— RECORDS SUPPLIED —
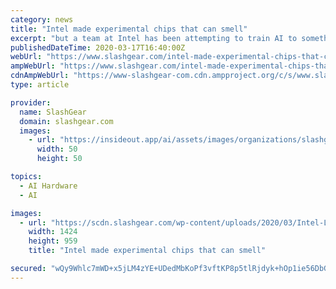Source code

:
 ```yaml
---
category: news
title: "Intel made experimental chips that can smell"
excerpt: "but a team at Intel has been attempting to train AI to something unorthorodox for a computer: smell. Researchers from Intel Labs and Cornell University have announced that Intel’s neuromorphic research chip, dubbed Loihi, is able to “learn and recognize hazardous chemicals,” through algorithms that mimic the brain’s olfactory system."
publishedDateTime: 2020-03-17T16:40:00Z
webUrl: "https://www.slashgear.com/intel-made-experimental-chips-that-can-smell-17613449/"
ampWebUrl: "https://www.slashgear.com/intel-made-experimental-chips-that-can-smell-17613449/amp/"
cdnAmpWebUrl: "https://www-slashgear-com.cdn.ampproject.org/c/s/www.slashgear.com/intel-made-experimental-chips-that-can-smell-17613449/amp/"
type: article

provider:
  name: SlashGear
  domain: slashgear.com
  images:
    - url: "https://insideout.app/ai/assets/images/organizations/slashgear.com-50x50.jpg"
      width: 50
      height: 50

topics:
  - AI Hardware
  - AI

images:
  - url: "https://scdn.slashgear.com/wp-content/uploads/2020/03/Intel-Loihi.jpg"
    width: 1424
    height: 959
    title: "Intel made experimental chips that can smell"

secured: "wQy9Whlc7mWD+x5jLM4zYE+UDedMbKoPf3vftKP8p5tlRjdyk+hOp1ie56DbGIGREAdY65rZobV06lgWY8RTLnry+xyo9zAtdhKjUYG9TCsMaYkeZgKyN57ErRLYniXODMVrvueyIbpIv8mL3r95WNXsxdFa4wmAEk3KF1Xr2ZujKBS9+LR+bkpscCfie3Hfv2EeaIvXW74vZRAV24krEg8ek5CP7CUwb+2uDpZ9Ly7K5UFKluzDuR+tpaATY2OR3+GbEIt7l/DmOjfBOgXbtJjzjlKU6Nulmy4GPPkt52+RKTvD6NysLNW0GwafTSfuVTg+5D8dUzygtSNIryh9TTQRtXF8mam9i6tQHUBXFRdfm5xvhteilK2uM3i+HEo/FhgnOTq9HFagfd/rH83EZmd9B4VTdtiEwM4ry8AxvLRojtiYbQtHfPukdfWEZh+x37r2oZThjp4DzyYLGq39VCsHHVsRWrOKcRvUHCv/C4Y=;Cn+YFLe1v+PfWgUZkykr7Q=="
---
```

— EXERCISE DESCRIPTION —
Track down all lines above with the string "Loihi" and copy them.

— ANSWER FOR THE TASK —
excerpt: "but a team at Intel has been attempting to train AI to something unorthorodox for a computer: smell. Researchers from Intel Labs and Cornell University have announced that Intel’s neuromorphic research chip, dubbed Loihi, is able to “learn and recognize hazardous chemicals,” through algorithms that mimic the brain’s olfactory system."
  - url: "https://scdn.slashgear.com/wp-content/uploads/2020/03/Intel-Loihi.jpg"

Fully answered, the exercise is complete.